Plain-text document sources
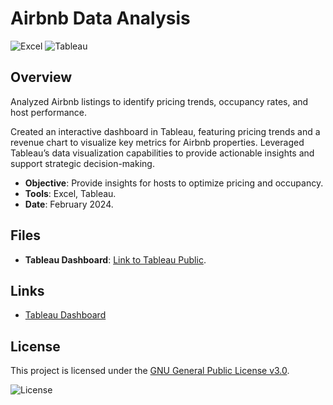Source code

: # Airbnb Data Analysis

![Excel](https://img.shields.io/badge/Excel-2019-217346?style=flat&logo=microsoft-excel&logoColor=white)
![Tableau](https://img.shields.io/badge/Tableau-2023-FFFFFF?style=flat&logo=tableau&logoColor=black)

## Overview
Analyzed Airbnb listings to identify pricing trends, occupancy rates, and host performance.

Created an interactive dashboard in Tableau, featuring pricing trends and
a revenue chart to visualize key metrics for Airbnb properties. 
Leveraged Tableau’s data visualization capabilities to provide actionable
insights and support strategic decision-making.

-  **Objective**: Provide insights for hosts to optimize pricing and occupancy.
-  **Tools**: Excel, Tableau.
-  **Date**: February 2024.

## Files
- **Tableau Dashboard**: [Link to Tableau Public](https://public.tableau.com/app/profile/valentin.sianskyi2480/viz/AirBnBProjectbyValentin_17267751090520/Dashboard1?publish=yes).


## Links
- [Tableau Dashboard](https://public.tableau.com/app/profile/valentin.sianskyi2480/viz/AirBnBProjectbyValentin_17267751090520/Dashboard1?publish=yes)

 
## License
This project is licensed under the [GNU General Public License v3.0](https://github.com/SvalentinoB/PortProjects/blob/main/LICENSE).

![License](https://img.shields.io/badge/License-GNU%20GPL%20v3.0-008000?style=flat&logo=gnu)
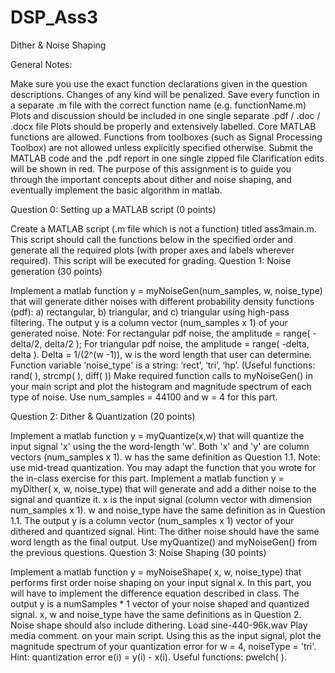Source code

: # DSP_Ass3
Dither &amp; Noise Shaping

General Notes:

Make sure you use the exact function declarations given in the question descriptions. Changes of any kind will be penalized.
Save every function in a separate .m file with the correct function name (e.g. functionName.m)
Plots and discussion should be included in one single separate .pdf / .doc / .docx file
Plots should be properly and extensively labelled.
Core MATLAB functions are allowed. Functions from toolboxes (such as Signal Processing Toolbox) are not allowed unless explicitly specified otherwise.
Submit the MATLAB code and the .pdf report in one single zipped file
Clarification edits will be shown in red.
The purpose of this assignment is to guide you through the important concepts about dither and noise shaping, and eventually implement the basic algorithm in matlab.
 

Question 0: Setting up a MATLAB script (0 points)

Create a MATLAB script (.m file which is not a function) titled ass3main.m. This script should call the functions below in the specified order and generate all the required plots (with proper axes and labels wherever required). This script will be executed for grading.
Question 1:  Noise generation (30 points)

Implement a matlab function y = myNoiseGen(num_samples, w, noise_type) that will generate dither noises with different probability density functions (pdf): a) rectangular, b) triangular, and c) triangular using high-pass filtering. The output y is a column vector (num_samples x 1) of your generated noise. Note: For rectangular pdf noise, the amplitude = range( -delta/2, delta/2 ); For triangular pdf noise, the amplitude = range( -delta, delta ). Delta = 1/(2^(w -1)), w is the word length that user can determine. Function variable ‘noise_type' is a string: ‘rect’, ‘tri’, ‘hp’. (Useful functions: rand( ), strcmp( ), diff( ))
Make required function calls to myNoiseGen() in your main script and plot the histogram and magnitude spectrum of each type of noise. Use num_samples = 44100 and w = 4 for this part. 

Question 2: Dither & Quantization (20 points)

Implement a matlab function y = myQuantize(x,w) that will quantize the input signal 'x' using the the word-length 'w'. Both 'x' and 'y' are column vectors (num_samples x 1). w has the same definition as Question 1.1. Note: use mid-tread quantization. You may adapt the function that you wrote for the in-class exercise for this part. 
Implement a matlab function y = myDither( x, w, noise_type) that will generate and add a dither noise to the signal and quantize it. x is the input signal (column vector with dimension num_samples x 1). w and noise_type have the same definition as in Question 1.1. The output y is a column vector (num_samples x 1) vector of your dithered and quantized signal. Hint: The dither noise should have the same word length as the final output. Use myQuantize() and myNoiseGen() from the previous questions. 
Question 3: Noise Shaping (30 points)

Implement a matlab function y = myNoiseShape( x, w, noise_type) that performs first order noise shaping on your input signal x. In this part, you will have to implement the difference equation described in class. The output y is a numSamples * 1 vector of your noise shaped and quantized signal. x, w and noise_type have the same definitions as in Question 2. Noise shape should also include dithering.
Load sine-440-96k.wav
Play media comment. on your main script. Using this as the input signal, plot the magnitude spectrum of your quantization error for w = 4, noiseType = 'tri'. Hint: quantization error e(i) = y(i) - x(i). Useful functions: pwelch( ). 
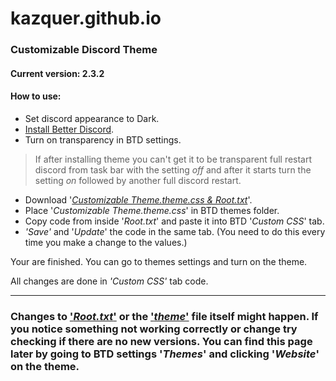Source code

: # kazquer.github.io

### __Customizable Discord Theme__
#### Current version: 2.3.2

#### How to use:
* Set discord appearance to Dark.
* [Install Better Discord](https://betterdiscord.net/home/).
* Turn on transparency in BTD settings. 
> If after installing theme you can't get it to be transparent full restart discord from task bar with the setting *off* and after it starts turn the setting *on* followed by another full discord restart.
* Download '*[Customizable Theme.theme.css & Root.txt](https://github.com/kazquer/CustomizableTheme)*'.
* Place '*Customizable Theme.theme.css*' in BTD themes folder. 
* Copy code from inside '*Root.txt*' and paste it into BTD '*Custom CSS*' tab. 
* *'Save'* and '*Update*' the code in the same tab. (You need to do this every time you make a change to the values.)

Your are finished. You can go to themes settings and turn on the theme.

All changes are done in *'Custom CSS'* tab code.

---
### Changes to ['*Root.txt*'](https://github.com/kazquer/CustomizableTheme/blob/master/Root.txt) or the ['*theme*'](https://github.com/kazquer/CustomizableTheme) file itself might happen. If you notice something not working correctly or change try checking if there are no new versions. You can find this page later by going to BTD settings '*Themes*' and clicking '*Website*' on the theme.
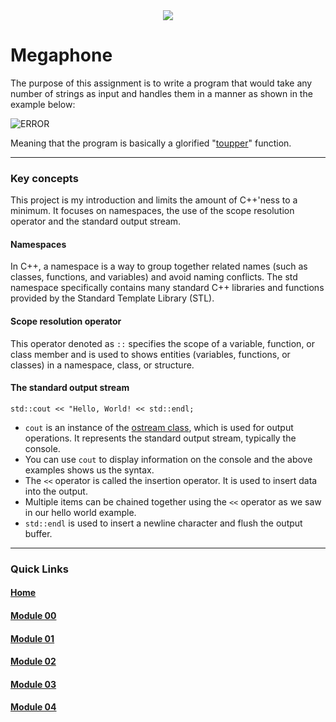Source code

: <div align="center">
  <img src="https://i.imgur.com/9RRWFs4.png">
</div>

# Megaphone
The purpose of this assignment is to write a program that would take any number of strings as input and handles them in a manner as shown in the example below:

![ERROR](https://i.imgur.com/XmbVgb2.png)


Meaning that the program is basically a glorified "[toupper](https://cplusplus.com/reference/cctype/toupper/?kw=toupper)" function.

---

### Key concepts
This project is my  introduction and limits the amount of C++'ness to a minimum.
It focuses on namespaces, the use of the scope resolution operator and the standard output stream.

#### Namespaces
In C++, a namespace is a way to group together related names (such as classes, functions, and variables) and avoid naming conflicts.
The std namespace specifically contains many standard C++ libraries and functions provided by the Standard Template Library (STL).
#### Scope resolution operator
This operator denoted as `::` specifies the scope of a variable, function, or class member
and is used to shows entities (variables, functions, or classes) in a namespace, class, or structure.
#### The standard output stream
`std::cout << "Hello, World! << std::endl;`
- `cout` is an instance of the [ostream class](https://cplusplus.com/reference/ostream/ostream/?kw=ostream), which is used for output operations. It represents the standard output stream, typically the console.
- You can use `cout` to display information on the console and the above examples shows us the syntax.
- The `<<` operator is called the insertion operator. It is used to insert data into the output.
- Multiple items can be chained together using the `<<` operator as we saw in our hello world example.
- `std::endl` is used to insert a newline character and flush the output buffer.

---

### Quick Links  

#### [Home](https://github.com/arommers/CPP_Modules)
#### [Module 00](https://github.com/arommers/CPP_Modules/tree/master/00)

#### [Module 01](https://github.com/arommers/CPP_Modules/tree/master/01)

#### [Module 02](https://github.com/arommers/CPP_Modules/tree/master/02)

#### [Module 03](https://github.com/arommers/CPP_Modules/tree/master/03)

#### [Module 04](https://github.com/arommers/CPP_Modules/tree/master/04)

### YOUR GOAL
Identify the lines above that contain the word "length", then copy them.

### TASK ANSWER
Implement a matlab function y = myNoiseGen(num_samples, w, noise_type) that will generate dither noises with different probability density functions (pdf): a) rectangular, b) triangular, and c) triangular using high-pass filtering. The output y is a column vector (num_samples x 1) of your generated noise. Note: For rectangular pdf noise, the amplitude = range( -delta/2, delta/2 ); For triangular pdf noise, the amplitude = range( -delta, delta ). Delta = 1/(2^(w -1)), w is the word length that user can determine. Function variable ‘noise_type' is a string: ‘rect’, ‘tri’, ‘hp’. (Useful functions: rand( ), strcmp( ), diff( ))
Implement a matlab function y = myQuantize(x,w) that will quantize the input signal 'x' using the the word-length 'w'. Both 'x' and 'y' are column vectors (num_samples x 1). w has the same definition as Question 1.1. Note: use mid-tread quantization. You may adapt the function that you wrote for the in-class exercise for this part. 
Implement a matlab function y = myDither( x, w, noise_type) that will generate and add a dither noise to the signal and quantize it. x is the input signal (column vector with dimension num_samples x 1). w and noise_type have the same definition as in Question 1.1. The output y is a column vector (num_samples x 1) vector of your dithered and quantized signal. Hint: The dither noise should have the same word length as the final output. Use myQuantize() and myNoiseGen() from the previous questions. 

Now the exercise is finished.